Problem statement — Could you please write out each line of the records exactly, minus the pictures?
* * *
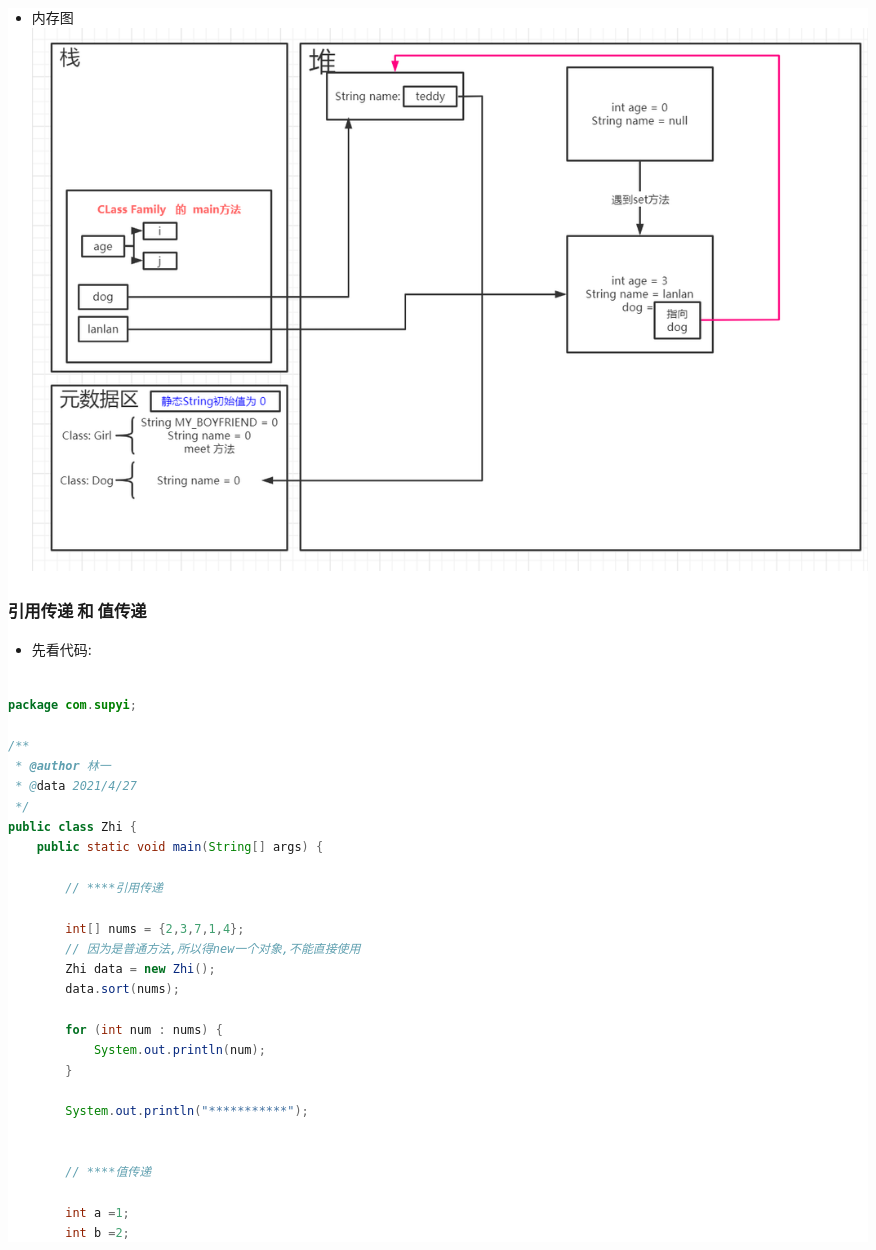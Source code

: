   - 内存图
    ![](./shizhan.jpg)

### 引用传递 和 值传递

- 先看代码:

```java

package com.supyi;

/**
 * @author 林一
 * @data 2021/4/27
 */
public class Zhi {
    public static void main(String[] args) {

        // ****引用传递

        int[] nums = {2,3,7,1,4};
        // 因为是普通方法,所以得new一个对象,不能直接使用
        Zhi data = new Zhi();
        data.sort(nums);

        for (int num : nums) {
            System.out.println(num);
        }

        System.out.println("***********");


        // ****值传递

        int a =1;
        int b =2;
```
* * *
Answer to this problem —
Source code

:   - 内存图
    ![](./shizhan.jpg)

### 引用传递 和 值传递

- 先看代码:

```java

package com.supyi;

/**
 * @author 林一
 * @data 2021/4/27
 */
public class Zhi {
    public static void main(String[] args) {

        // ****引用传递

        int[] nums = {2,3,7,1,4};
        // 因为是普通方法,所以得new一个对象,不能直接使用
        Zhi data = new Zhi();
        data.sort(nums);

        for (int num : nums) {
            System.out.println(num);
        }

        System.out.println("***********");


        // ****值传递

        int a =1;
        int b =2;
```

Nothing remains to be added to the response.